[Dataset items]
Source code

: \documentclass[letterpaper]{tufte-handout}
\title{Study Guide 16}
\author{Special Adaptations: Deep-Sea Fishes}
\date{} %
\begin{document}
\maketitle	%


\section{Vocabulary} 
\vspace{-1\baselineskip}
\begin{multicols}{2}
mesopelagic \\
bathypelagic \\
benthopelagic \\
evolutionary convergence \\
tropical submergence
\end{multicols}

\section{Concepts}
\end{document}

==

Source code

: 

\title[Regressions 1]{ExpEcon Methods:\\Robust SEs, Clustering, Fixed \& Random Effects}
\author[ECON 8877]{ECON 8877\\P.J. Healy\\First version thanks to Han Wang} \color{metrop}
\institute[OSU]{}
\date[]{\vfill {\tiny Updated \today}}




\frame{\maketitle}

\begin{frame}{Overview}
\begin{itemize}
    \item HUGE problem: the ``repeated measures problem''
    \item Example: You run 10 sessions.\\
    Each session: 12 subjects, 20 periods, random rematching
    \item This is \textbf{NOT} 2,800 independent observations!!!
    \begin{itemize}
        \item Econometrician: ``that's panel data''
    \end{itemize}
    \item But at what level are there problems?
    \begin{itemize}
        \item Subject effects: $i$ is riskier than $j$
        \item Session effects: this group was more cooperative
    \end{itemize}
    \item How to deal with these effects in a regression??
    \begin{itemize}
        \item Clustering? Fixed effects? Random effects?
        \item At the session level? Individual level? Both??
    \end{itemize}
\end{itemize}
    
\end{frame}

PROBLEM
Take every line from the data that contains the word "begin".

WRITTEN RESPONSE
\begin{document}
\begin{multicols}{2}
\begin{frame}{Overview}
\begin{itemize}
    \begin{itemize}
    \begin{itemize}
    \begin{itemize}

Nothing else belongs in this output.